Le général Junot (1771-1813) surnommé La Tempête par Napoléon est un guerrier audacieux , colonel général des Hussards, toujours aux avant-postes, prêt à recevoir tous les coups. Et il en reçut tant que de Campagne d'Egypte en Campagne de Russie, il en perdit la tête et se jeta par la fenêtre du logis paternel où sa santé mentale l'avait exilé.
Sa femme la duchesse d'Abrantès mériterait autant que lui de donner son nom à une rue! A la mort de son mari, elle a une liaison avec le jeune Balzac qui pense à elle en écrivant "La femme de trente ans". Elle a rédigé ses mémoires, corrigés par le même Balzac, Elle a tenu un salon à la mode. Elle a sa demeure éternelle au cimetière Montmartre voisin, contrairement à son mari enterré en Bourgogne, à Montbard.
Le début de l'avenue peut déconcerter car côté impair il porte le nom de l'impasse Girardon.
Quelques maisons modestes de l'ancien village y ont survécu et c'est au 2, que Gen Paul avait son atelier.

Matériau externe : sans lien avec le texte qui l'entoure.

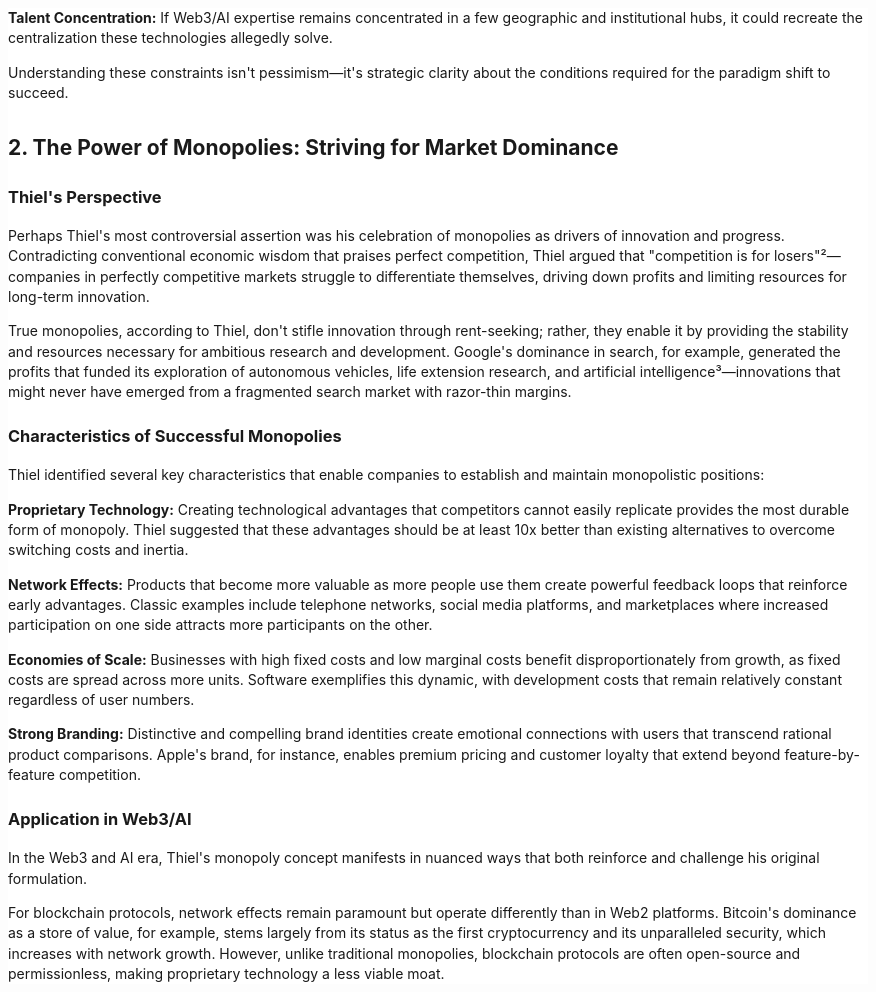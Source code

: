 **Talent Concentration:** If Web3/AI expertise remains concentrated in a few geographic and institutional hubs, it could recreate the centralization these technologies allegedly solve.

Understanding these constraints isn't pessimism—it's strategic clarity about the conditions required for the paradigm shift to succeed.

## 2. The Power of Monopolies: Striving for Market Dominance

### Thiel's Perspective

Perhaps Thiel's most controversial assertion was his celebration of monopolies as drivers of innovation and progress. Contradicting conventional economic wisdom that praises perfect competition, Thiel argued that "competition is for losers"²—companies in perfectly competitive markets struggle to differentiate themselves, driving down profits and limiting resources for long-term innovation.

True monopolies, according to Thiel, don't stifle innovation through rent-seeking; rather, they enable it by providing the stability and resources necessary for ambitious research and development. Google's dominance in search, for example, generated the profits that funded its exploration of autonomous vehicles, life extension research, and artificial intelligence³—innovations that might never have emerged from a fragmented search market with razor-thin margins.

### Characteristics of Successful Monopolies

Thiel identified several key characteristics that enable companies to establish and maintain monopolistic positions:

**Proprietary Technology:** Creating technological advantages that competitors cannot easily replicate provides the most durable form of monopoly. Thiel suggested that these advantages should be at least 10x better than existing alternatives to overcome switching costs and inertia.

**Network Effects:** Products that become more valuable as more people use them create powerful feedback loops that reinforce early advantages. Classic examples include telephone networks, social media platforms, and marketplaces where increased participation on one side attracts more participants on the other.

**Economies of Scale:** Businesses with high fixed costs and low marginal costs benefit disproportionately from growth, as fixed costs are spread across more units. Software exemplifies this dynamic, with development costs that remain relatively constant regardless of user numbers.

**Strong Branding:** Distinctive and compelling brand identities create emotional connections with users that transcend rational product comparisons. Apple's brand, for instance, enables premium pricing and customer loyalty that extend beyond feature-by-feature competition.

### Application in Web3/AI

In the Web3 and AI era, Thiel's monopoly concept manifests in nuanced ways that both reinforce and challenge his original formulation.

For blockchain protocols, network effects remain paramount but operate differently than in Web2 platforms. Bitcoin's dominance as a store of value, for example, stems largely from its status as the first cryptocurrency and its unparalleled security, which increases with network growth. However, unlike traditional monopolies, blockchain protocols are often open-source and permissionless, making proprietary technology a less viable moat.
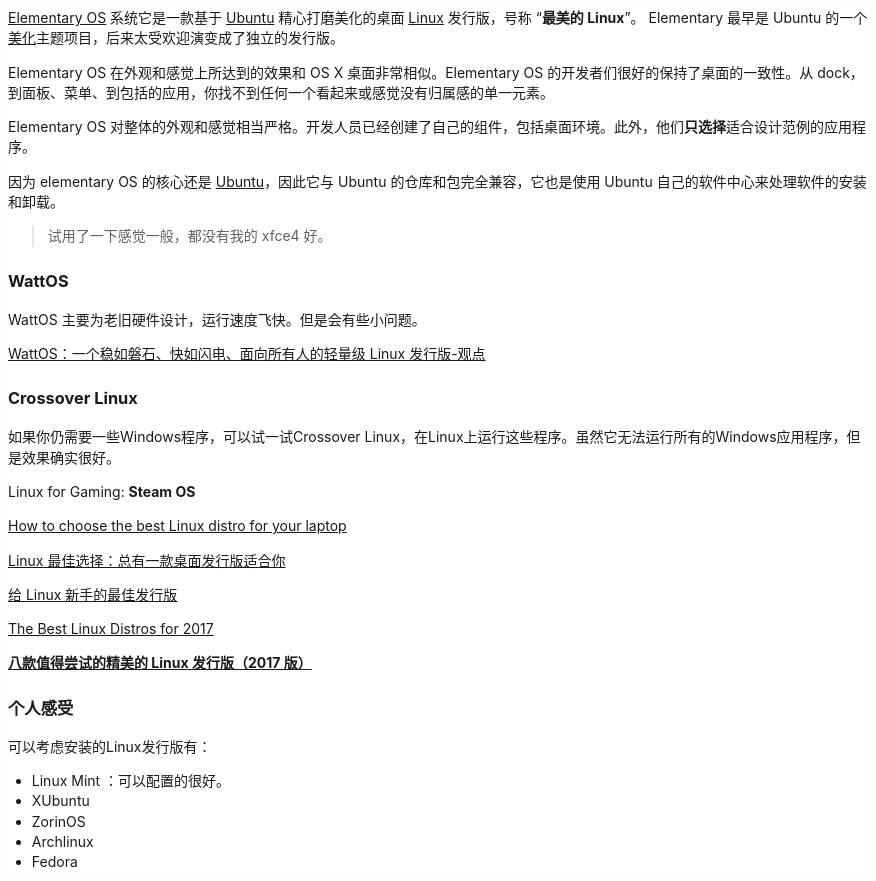 [Elementary OS](http://www.iplaysoft.com/elementary-os.html) 系统它是一款基于 [Ubuntu](http://www.iplaysoft.com/ubuntu.html) 精心打磨美化的桌面 [Linux](http://www.iplaysoft.com/tag/linux) 发行版，号称 “**最美的 Linux**”。 Elementary 最早是 Ubuntu 的一个[美化](http://www.iplaysoft.com/tag/%E7%BE%8E%E5%8C%96)主题项目，后来太受欢迎演变成了独立的发行版。

Elementary OS 在外观和感觉上所达到的效果和 OS X 桌面非常相似。Elementary OS 的开发者们很好的保持了桌面的一致性。从 dock， 到面板、菜单、到包括的应用，你找不到任何一个看起来或感觉没有归属感的单一元素。

Elementary OS 对整体的外观和感觉相当严格。开发人员已经创建了自己的组件，包括桌面环境。此外，他们**只选择**适合设计范例的应用程序。

因为 elementary OS 的核心还是 [Ubuntu](http://www.iplaysoft.com/ubuntu.html)，因此它与 Ubuntu 的仓库和包完全兼容，它也是使用 Ubuntu 自己的软件中心来处理软件的安装和卸载。



> 试用了一下感觉一般，都没有我的 xfce4 好。



### WattOS

WattOS 主要为老旧硬件设计，运行速度飞快。但是会有些小问题。

[WattOS：一个稳如磐石、快如闪电、面向所有人的轻量级 Linux 发行版-观点](https://linux.cn/article-8012-1.html "WattOS：一个稳如磐石、快如闪电、面向所有人的轻量级 Linux 发行版")



### Crossover Linux

如果你仍需要一些Windows程序，可以试一试Crossover Linux，在Linux上运行这些程序。虽然它无法运行所有的Windows应用程序，但是效果确实很好。



Linux for Gaming: **Steam OS**

[How to choose the best Linux distro for your laptop](http://www.techradar.com/news/how-to-choose-the-best-linux-distro-for-your-laptop )





[Linux 最佳选择：总有一款桌面发行版适合你](https://linux.cn/article-7172-1.html "Linux 最佳选择：总有一款桌面发行版适合你-")

[给 Linux 新手的最佳发行版 ](https://linux.cn/article-8138-1.html)

[The Best Linux Distros for 2017](https://www.linux.com/news/learn/sysadmin/best-linux-distributions-2017)

[**八款值得尝试的精美的 Linux 发行版（2017 版）**](http://mp.weixin.qq.com/s?timestamp=1508205792&src=3&ver=1&signature=LD5Gs4d3SbEX9*Uh66q0yP2osCg-gh0dU6RUupXH9eJLWdHfXXYy9oueR3dEh3SgbwiwgbNGzXs1u-aaCXOwI7QF9lm5luqBXmS-XT5uz8sI5XGOlpXEqsdWEaEtfklVYxm58605K*tkRqbvMCi9-4SArKcRhVKRB5LAXFhxeXQ= "八款值得尝试的精美的 Linux 发行版（2017 版）")



### 个人感受



可以考虑安装的Linux发行版有：  


* Linux Mint ：可以配置的很好。
* XUbuntu
* ZorinOS   
* Archlinux  
* Fedora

Gen Paul (1895-1975) de son vrai nom Eugène Paul est un authentique Montmartrois né 69 rue Lepic (immeuble peint par Van Gogh) et qui a vécu toute son existence sur la Butte. En simplifiant on peut le classer parmi les Expressionnistes et, hélas sans simplifier, parmi les artistes antisémites qui ne voyaient pas d'inconvénient moral à rencontrer Otto Abetz. Pas étonnant qu'il ait eu pour ami Céline, son voisin de la rue Girardon qui lui rendait visite régulièrement.
Alors qu'à l'épuration Céline dut s'enfuir, Gen paul resta à Montmartre et ne fut pas inquiété !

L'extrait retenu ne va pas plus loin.